Thanks for the feedback!

Should be an easy decision to make....but it hasn't been. I hate to lose customers as I don't want to cut off the hand the feeds me! But I also know that price increases are needed. I have raised them every year, just not this much at one time!

I decided to go with 6% for this year so that should set me up for next year!

MStine315
01-21-2008, 09:39 AM
Good call Rodney. I'm glad to see you do it. You MAY lose a couple, but even if they say it's price, you may have lost them for various reasons anyway. Price is just an easy out for people. Good luck! Let us know the results.

lawn king
01-21-2008, 10:41 AM
We are not raising rates this year! We had a large increase last year and we have always been the most expensive l.c.c. in the area, we always will be! We are going to push aeration & tractor services, shop around for the best prices on chemicals and look to save everywhere we can.
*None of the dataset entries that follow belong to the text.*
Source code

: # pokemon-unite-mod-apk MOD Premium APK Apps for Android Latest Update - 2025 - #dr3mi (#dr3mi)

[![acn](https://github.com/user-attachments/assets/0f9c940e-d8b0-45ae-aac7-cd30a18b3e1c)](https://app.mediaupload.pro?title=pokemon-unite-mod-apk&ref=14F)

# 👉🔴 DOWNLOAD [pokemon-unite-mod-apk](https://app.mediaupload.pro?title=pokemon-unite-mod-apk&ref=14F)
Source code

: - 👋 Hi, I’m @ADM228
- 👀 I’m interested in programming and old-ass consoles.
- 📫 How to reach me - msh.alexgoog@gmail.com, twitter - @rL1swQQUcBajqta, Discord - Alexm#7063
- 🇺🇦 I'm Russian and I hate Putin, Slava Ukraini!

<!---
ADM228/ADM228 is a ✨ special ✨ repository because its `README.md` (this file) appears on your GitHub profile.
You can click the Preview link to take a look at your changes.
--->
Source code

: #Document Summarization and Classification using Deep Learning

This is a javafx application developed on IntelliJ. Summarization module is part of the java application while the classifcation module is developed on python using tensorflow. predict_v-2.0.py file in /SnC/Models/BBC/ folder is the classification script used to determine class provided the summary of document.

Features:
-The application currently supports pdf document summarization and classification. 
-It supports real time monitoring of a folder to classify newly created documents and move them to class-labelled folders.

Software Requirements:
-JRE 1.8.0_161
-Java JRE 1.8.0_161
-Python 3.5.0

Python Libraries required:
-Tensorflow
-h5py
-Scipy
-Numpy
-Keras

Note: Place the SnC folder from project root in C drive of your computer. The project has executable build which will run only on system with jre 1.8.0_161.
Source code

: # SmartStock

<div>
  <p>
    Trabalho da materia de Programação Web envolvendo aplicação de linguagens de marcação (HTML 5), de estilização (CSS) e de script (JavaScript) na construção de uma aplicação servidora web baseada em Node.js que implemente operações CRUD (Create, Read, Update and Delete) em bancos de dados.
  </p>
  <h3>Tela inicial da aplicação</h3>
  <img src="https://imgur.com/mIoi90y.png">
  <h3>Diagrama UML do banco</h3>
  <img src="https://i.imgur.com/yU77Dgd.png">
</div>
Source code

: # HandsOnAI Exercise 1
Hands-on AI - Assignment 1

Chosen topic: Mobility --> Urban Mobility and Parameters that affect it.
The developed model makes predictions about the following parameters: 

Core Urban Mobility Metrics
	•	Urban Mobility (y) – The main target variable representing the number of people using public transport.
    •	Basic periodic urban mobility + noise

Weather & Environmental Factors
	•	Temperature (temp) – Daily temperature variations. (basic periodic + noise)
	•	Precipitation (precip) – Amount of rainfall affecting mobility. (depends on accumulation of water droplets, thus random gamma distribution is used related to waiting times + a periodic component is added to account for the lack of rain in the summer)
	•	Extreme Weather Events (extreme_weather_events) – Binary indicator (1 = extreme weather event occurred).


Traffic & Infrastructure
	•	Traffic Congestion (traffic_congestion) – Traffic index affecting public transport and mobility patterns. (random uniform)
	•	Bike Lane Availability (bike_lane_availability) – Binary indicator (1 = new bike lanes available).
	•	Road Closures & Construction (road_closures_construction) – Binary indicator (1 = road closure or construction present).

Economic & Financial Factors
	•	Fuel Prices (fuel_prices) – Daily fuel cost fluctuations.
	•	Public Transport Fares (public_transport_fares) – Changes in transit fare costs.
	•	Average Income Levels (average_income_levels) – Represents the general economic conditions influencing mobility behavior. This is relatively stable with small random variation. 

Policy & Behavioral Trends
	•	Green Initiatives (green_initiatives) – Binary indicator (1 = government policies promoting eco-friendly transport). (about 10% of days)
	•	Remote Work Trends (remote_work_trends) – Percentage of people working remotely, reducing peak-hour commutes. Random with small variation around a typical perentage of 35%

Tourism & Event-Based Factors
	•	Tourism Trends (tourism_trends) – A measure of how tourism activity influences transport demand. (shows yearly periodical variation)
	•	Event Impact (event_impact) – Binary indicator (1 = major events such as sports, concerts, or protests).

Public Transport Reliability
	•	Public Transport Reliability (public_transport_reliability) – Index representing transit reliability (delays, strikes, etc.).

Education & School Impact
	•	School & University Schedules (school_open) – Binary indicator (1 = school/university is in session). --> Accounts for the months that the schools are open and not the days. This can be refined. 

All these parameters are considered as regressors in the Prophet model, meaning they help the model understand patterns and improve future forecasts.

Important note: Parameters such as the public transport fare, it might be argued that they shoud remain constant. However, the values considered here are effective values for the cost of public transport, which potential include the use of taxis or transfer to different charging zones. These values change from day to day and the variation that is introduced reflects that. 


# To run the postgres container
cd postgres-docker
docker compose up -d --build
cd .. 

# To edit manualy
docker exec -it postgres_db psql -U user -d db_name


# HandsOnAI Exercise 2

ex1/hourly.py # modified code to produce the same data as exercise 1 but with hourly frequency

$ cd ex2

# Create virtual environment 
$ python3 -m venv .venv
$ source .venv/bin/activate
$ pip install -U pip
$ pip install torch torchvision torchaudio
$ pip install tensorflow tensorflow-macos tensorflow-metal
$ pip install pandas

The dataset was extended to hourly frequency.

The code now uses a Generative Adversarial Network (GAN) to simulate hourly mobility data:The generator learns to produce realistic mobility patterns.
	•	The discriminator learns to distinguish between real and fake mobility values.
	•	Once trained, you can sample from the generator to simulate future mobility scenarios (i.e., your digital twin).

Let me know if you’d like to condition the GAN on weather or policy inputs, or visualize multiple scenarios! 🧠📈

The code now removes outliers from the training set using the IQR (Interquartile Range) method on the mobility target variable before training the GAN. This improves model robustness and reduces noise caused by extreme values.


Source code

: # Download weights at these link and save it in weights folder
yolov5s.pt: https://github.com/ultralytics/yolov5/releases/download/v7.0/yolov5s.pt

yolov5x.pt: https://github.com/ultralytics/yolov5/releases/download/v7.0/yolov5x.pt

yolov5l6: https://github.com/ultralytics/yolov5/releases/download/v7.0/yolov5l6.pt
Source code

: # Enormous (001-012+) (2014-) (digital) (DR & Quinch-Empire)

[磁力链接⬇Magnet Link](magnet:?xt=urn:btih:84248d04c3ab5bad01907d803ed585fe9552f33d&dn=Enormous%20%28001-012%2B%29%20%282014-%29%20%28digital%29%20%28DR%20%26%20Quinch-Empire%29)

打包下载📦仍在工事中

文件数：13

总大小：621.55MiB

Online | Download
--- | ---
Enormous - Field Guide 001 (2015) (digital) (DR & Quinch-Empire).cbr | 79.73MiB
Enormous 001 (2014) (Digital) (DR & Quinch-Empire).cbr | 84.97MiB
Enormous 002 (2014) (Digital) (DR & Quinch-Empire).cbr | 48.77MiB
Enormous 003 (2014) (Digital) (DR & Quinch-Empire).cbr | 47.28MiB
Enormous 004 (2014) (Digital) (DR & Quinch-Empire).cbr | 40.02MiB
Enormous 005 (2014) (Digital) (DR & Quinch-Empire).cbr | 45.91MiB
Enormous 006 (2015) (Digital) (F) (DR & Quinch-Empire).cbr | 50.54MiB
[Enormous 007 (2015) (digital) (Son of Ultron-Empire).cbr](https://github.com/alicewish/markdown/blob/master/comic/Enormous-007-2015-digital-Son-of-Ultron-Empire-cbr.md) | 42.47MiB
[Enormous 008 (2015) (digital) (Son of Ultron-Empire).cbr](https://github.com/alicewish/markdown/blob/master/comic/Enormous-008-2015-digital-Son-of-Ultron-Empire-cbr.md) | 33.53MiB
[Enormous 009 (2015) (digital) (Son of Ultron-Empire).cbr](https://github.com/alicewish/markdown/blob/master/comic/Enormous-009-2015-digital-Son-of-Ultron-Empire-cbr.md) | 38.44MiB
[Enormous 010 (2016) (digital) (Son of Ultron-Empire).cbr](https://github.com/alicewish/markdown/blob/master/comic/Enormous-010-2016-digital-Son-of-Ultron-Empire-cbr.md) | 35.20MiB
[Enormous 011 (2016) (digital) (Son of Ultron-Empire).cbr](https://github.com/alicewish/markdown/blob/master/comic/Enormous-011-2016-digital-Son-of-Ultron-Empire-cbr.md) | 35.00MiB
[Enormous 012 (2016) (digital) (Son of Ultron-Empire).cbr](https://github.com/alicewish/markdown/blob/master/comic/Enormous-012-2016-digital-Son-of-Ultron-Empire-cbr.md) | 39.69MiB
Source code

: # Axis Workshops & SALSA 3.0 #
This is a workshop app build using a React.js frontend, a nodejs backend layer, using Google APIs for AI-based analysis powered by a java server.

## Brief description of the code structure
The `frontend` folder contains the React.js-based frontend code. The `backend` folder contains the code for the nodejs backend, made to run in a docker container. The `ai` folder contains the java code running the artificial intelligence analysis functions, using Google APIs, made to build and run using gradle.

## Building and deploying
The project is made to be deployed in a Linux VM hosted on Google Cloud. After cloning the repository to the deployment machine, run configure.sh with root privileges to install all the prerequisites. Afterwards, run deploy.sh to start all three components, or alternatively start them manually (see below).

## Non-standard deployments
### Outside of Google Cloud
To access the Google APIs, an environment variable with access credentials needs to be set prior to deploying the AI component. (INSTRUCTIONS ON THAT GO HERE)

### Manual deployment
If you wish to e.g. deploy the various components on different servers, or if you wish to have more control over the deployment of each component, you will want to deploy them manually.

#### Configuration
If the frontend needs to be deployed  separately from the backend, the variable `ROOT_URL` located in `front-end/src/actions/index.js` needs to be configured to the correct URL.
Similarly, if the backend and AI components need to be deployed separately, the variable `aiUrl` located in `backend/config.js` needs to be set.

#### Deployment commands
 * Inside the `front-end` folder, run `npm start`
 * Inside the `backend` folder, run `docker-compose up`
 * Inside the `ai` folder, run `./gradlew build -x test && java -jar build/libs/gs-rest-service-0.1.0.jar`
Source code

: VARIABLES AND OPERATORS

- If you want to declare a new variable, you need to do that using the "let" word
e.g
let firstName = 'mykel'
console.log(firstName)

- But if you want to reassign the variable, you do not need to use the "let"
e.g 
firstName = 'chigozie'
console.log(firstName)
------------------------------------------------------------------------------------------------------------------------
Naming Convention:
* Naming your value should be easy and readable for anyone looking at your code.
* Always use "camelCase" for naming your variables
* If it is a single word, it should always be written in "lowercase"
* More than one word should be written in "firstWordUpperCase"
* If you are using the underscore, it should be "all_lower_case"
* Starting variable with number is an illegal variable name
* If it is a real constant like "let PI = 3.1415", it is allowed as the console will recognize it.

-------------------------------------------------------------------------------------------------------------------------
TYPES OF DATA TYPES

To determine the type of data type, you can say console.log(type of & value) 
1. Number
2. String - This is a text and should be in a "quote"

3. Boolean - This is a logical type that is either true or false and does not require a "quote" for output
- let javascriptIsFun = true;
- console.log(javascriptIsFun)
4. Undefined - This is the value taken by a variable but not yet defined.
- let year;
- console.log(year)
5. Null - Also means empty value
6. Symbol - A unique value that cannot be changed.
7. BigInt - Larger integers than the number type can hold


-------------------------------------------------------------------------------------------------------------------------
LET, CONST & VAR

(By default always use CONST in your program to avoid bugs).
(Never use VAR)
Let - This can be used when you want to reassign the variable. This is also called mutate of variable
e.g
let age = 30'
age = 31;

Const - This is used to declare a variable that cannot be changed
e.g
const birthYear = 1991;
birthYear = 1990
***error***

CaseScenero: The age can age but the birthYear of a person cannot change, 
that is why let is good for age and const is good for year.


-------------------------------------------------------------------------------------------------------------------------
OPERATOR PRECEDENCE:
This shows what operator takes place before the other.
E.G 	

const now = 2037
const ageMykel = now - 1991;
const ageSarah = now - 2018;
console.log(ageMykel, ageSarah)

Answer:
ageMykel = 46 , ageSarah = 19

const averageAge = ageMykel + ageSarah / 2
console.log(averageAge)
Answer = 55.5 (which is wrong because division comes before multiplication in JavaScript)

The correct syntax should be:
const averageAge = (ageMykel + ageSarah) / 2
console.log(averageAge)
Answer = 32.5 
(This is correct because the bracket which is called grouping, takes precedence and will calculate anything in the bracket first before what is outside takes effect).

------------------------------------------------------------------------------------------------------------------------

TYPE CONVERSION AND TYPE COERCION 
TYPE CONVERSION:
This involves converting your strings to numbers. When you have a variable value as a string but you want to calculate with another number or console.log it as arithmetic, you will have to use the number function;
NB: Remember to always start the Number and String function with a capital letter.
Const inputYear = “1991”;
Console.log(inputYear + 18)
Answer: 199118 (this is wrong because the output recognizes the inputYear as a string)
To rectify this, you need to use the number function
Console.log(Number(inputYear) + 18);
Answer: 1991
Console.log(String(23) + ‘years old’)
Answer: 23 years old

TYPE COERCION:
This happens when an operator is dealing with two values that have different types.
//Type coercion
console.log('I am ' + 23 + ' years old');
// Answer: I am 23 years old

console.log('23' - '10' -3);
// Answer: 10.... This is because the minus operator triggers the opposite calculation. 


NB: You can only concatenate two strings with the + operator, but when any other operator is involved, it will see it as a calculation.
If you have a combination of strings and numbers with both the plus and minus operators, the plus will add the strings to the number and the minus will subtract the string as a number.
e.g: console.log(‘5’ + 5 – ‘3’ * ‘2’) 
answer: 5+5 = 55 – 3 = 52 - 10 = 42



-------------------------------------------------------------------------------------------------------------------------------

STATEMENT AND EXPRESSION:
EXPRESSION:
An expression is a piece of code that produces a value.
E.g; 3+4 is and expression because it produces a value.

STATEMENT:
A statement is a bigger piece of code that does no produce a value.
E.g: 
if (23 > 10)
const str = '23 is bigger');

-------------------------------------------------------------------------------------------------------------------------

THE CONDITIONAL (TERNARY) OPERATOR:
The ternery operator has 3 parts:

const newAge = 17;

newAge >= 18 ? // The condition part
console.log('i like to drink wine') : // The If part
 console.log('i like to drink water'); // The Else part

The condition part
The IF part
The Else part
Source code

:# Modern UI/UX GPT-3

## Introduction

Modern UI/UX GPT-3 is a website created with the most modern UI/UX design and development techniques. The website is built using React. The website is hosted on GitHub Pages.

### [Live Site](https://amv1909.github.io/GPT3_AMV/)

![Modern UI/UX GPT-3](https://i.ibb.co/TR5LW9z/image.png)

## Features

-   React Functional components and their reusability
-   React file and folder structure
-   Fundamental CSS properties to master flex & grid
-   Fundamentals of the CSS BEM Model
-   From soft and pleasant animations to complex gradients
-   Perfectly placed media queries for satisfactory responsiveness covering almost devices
We already have an advantage on the local competition by running diesel trucks & buying our road fuel in bulk (shop fuel), we save an average of 20 cents per gallon!

teeca
01-21-2008, 03:00 PM
i was co-owner of a gas station for longer then i want to admit, and we ALWAYS had to price gas off the NEXT load we got. if gas was $1per gallon monday and next load was due on friday and we got a price increase on tuesday of $.50, guess what the price was on tuesday was, yup $1.50..

i price off what current cost are, the mantality is that when you have an oppertunity to make money, take it, it doesn't always work out that way. hell sometimes i'll price off lesco's inflated pricing, because i know alot of lco's buy from them and they have to charge more for the services they do, so i'll raise mine and make more than they do.

greenhornet
02-17-2008, 12:33 PM
just wanted to get an idea of pricing out aeration. how do most of you handle pricing out a job? charge by the size, 3x's the cutting price or what. i live on long island where the median of homes range from 350-650 thousand dollars ( 1/4 to 1 acre) or $25 -$ 55 per weekly cut. any suggestions would be appreciated.

grassman177
02-17-2008, 01:49 PM
hey rcreech, remember i had athread a month ago or so on this, i went with 10% and not a single word about it so far and about 75% done with contracts, but hope i dont have to do it again next year or folks might be a lookin!!??

rcreech
02-17-2008, 01:59 PM
hey rcreech, remember i had athread a month ago or so on this, i went with 10% and not a single word about it so far and about 75% done with contracts, but hope i dont have to do it again next year or folks might be a lookin!!??

Great news, that is awesome!

I only went up 6% and should have went for more!

But...I am more then covering my increase for this year...so proabably did the right thing.

The Ranger
02-18-2008, 08:23 AM
For Lawn King

Fuel cost should be about 3% or less, while product costs might be as high as 25% of your financial statement. Your product cost will rise a minimum of 26% this year. You should review how much less your net profit will be by asorbing the increase.

boats47
02-18-2008, 11:17 AM
I raised 7% and I hope that will cover the cost of doing business this year. You hate to do it, but you have no choice in the matter. I am keeping my figers crossed that the customers understand I can't eat $3.50 for a gallon of gas.....It is what it is......

vegomatic40
02-19-2008, 08:54 AM
Raised prices between 7-12%. Sent out letters in Dec. that prices would go up for treatments including fertilizer but others would likely remain static. Customers that I had a slimmer margin on were given the higher increases with barely a blip on the radar and in some cases were simply "price only" customers so...good riddance. Ever notice that the ones that want the best deals always seem to be the hardest to please?